[ACTIVITY]: Each line of the material that mentions the word "dependencies" is to be copied.

● ● ●

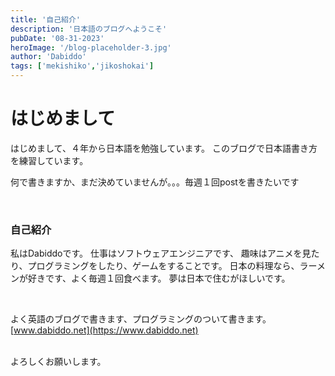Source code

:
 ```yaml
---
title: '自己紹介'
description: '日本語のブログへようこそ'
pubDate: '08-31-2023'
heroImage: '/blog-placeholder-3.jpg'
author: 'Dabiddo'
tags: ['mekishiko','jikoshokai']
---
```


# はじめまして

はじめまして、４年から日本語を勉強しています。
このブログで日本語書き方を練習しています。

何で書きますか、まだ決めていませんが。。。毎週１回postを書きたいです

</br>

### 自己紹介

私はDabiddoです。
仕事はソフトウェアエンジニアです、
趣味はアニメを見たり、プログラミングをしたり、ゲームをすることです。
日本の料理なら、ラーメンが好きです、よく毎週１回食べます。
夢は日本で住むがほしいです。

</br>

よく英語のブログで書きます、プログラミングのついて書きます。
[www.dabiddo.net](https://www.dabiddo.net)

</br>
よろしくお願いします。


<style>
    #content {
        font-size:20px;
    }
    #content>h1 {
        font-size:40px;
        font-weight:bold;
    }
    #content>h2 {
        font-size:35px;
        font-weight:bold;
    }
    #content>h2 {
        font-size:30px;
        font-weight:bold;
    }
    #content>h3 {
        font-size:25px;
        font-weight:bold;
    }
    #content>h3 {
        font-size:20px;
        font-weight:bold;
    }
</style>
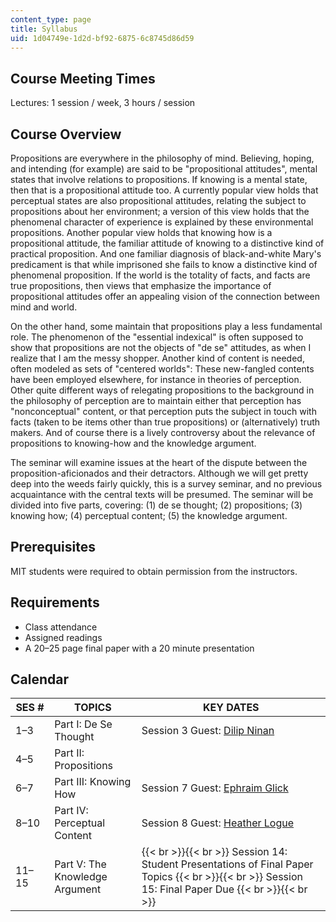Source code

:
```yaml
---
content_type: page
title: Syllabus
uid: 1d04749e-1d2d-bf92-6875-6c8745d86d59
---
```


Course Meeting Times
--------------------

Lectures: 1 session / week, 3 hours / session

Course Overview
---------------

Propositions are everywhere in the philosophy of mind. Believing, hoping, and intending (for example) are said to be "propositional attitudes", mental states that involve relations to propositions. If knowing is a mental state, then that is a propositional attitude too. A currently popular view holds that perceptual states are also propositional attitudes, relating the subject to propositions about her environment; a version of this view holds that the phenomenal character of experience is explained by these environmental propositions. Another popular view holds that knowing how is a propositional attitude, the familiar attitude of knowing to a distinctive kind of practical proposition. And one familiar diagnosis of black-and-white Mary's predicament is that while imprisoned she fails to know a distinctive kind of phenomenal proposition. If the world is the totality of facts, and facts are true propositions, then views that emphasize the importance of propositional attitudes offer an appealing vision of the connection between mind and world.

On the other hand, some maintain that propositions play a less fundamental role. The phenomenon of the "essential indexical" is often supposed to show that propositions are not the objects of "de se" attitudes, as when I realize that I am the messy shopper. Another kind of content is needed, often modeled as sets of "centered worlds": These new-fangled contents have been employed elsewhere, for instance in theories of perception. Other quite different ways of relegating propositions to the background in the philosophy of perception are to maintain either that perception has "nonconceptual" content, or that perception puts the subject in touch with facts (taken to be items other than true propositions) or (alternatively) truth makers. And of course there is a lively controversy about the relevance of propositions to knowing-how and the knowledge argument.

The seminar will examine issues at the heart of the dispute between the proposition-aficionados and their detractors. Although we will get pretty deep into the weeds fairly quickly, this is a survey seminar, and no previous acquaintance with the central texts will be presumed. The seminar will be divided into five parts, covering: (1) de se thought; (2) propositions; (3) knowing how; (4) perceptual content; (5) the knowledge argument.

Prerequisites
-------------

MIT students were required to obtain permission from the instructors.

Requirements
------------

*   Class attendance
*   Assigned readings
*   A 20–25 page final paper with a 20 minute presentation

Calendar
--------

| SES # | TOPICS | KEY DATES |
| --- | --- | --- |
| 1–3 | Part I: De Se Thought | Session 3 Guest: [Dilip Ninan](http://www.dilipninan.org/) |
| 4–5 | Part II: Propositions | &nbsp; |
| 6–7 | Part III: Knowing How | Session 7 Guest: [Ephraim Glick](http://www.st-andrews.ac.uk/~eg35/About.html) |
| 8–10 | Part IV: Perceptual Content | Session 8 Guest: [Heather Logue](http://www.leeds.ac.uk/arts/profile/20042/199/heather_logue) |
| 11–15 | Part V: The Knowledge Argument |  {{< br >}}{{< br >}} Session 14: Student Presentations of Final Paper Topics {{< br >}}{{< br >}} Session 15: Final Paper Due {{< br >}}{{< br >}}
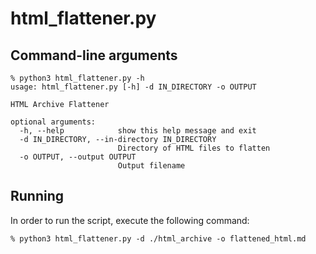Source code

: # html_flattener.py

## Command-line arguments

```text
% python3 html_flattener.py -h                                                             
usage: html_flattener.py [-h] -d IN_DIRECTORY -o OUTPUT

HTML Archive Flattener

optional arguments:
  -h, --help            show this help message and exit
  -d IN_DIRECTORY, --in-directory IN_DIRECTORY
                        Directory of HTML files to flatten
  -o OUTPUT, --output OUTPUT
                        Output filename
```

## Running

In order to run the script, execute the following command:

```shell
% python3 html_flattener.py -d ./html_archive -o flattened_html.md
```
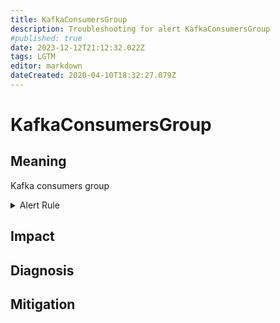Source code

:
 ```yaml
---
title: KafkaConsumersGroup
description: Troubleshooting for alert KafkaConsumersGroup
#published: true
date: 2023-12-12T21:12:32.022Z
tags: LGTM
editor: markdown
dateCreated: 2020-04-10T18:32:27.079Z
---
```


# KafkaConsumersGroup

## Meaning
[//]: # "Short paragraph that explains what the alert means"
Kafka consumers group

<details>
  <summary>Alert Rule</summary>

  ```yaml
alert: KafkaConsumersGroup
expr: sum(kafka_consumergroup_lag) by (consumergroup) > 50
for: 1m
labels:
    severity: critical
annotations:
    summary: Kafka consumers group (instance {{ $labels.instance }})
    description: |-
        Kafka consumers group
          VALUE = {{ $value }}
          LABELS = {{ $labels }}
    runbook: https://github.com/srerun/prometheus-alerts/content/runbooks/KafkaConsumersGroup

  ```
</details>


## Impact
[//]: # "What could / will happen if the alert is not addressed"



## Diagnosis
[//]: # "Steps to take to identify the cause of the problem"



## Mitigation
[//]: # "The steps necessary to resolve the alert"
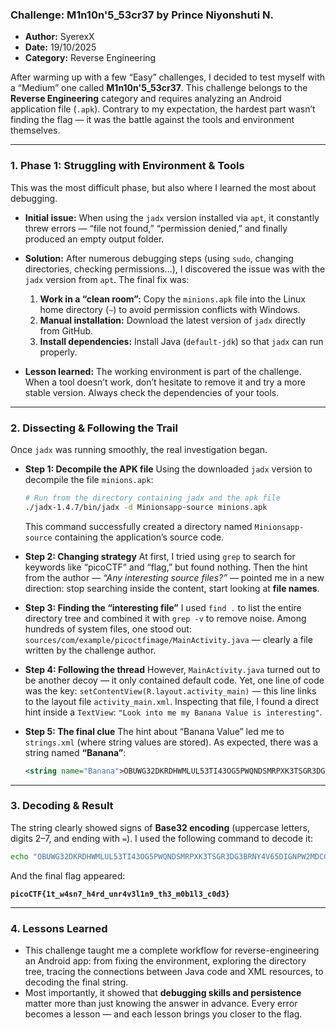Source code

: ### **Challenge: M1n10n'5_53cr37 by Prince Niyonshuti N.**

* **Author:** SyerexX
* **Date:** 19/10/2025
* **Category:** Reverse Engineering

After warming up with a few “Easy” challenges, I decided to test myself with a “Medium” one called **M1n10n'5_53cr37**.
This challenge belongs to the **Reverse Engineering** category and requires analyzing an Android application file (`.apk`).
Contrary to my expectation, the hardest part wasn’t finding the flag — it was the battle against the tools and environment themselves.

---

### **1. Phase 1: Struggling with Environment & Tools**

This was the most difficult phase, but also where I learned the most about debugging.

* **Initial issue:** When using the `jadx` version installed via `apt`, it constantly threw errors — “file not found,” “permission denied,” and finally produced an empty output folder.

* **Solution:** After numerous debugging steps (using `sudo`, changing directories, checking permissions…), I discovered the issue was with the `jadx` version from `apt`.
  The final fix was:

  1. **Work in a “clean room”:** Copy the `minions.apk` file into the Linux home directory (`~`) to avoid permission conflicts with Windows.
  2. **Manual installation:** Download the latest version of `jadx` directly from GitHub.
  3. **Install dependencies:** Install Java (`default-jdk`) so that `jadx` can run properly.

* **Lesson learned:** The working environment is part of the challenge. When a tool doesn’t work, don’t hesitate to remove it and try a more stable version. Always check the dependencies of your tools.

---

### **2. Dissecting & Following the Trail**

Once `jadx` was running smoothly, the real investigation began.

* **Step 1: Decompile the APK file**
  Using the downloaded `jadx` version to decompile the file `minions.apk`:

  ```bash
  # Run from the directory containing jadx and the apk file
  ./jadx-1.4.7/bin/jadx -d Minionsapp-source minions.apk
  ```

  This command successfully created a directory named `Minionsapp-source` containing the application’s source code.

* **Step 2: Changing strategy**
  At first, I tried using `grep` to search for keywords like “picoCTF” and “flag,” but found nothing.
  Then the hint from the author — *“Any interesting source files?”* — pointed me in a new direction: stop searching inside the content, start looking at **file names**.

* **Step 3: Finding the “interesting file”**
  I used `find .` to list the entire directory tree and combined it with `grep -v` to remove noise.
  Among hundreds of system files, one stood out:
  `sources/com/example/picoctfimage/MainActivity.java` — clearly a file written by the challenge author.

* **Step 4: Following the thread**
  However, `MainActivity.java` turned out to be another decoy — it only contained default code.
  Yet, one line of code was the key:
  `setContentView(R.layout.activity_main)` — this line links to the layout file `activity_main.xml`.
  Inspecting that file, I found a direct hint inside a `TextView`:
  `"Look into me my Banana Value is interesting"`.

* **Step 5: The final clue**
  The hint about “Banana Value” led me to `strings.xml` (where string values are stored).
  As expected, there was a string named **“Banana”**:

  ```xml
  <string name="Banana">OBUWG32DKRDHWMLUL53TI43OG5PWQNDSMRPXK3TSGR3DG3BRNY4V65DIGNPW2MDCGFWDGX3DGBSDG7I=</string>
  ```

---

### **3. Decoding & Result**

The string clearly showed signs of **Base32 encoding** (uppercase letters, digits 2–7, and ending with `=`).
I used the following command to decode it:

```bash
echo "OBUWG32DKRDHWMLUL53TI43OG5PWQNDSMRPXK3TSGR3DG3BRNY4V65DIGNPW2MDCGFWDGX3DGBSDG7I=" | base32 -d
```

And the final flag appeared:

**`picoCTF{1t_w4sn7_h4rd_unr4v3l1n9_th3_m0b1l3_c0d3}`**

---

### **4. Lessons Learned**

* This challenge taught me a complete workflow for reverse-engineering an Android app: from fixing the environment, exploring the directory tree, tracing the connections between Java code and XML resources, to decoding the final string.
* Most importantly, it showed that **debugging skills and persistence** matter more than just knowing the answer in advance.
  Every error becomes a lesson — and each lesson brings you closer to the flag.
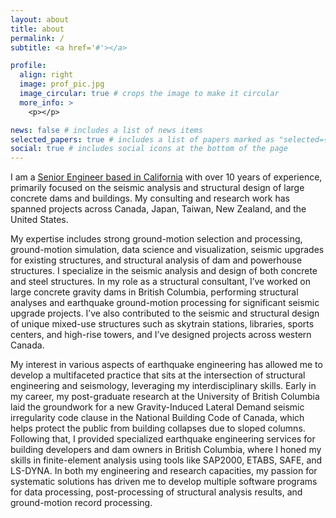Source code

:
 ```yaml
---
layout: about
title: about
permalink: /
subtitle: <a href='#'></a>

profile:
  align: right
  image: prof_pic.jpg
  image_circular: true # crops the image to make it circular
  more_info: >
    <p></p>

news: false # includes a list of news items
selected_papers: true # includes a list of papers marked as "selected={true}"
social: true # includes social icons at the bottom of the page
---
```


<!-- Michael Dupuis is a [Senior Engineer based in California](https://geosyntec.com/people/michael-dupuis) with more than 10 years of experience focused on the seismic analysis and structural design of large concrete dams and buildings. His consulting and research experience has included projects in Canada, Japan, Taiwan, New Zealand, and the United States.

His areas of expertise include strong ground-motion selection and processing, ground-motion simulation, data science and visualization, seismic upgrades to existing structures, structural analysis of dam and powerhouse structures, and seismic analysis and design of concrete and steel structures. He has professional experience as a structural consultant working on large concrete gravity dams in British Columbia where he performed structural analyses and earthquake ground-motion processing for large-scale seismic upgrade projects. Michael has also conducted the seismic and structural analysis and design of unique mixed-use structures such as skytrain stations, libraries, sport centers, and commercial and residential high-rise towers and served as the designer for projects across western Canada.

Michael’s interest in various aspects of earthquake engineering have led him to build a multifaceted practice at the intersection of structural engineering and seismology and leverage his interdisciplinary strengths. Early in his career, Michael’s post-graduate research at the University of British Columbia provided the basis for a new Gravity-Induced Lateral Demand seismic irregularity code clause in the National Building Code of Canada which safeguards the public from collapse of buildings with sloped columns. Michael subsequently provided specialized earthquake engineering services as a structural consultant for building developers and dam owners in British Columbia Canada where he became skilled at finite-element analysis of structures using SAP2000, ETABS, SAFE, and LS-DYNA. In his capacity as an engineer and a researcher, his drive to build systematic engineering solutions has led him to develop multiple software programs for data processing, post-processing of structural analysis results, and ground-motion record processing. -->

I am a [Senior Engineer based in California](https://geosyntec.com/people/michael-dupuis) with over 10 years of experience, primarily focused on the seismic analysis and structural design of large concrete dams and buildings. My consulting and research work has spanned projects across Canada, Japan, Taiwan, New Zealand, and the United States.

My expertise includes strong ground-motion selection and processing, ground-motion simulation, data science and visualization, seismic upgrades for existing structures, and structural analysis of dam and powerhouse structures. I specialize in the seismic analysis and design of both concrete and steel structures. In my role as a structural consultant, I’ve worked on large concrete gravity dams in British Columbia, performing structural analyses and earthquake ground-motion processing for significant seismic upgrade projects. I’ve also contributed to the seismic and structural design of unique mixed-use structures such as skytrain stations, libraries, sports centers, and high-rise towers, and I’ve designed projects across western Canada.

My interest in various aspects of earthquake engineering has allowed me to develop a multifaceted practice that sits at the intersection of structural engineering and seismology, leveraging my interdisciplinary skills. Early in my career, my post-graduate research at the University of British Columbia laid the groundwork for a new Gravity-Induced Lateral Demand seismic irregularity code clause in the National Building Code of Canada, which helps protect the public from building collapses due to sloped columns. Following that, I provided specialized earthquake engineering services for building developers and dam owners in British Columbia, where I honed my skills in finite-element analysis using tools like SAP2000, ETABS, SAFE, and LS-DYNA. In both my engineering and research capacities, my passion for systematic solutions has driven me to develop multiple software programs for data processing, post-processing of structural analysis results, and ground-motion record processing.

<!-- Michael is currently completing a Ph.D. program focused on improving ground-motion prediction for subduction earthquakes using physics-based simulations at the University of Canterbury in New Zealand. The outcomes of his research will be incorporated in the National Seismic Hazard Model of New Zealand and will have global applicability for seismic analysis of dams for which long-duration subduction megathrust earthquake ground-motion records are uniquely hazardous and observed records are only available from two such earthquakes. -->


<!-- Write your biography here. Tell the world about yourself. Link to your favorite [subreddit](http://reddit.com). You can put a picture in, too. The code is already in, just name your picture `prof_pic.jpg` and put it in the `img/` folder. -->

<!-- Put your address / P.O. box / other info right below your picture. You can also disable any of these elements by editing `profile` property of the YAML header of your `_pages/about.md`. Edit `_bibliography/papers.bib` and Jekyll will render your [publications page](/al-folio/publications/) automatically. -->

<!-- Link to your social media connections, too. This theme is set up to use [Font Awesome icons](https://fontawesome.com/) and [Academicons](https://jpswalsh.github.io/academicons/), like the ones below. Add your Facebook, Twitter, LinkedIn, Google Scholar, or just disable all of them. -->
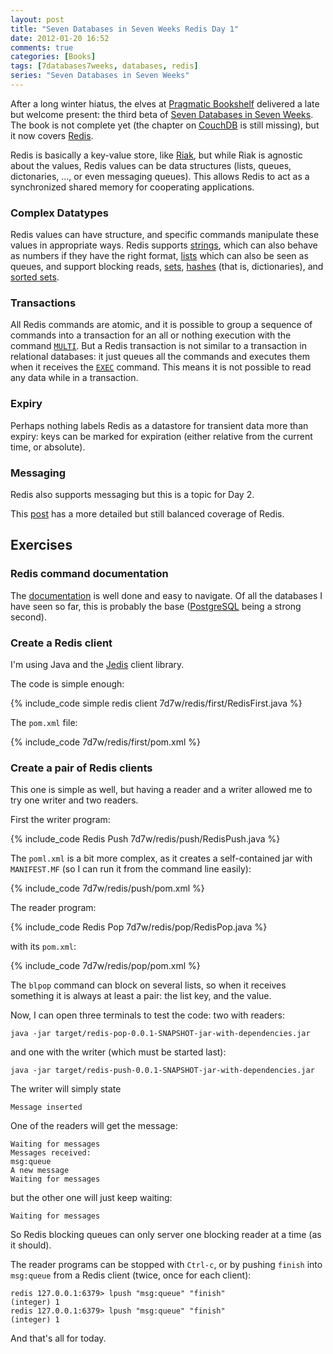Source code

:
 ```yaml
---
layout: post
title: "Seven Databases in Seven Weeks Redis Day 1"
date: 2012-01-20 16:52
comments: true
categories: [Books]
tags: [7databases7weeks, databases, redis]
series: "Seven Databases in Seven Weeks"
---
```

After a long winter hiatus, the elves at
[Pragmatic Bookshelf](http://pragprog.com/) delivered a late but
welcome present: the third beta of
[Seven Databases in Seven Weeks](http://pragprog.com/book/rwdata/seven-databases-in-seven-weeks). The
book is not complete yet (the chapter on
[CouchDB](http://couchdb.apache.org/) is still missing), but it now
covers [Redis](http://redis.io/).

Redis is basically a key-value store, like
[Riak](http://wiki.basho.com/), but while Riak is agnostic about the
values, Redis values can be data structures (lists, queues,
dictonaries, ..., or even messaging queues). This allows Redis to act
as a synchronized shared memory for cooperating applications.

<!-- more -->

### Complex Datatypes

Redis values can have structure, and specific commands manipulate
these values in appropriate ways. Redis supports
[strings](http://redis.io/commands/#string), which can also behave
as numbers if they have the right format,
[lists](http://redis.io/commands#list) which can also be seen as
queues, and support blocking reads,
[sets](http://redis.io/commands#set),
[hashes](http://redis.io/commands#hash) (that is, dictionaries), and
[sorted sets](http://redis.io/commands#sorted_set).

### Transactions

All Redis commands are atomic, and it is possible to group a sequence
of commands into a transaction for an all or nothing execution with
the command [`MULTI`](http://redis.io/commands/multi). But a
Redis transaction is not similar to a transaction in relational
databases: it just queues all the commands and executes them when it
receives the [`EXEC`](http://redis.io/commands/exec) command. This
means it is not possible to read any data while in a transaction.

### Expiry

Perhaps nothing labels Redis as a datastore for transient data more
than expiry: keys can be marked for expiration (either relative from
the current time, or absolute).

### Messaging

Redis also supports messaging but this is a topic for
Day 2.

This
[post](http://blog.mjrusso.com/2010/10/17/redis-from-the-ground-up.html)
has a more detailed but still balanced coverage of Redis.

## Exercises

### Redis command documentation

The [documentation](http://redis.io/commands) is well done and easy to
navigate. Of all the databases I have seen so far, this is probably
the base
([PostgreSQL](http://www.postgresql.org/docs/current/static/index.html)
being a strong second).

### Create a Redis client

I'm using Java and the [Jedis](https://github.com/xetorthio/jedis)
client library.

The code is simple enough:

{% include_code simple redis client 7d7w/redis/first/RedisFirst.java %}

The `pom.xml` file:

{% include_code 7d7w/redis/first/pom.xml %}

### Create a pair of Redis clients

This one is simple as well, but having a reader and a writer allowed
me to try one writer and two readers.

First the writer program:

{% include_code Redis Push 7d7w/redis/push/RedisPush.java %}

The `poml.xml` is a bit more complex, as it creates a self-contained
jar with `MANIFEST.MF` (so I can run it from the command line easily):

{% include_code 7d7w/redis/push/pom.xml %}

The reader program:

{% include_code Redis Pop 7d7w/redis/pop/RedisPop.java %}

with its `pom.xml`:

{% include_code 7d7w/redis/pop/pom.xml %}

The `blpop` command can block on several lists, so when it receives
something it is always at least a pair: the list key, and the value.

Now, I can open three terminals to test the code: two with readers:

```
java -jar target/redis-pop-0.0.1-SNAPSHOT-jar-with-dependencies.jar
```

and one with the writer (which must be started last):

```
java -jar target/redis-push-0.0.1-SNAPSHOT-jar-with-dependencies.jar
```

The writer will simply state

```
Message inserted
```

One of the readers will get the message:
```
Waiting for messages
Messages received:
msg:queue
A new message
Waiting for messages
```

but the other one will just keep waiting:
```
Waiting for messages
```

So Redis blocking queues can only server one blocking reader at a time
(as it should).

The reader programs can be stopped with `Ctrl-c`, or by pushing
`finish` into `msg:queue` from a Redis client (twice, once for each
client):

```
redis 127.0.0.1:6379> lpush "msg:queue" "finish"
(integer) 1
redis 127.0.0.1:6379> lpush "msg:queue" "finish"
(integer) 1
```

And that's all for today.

● ● ●

[ANSWER SPACE]:
  3. **Install dependencies:** Install Java (`default-jdk`) so that `jadx` can run properly.
* **Lesson learned:** The working environment is part of the challenge. When a tool doesn’t work, don’t hesitate to remove it and try a more stable version. Always check the dependencies of your tools.
java -jar target/redis-pop-0.0.1-SNAPSHOT-jar-with-dependencies.jar
java -jar target/redis-push-0.0.1-SNAPSHOT-jar-with-dependencies.jar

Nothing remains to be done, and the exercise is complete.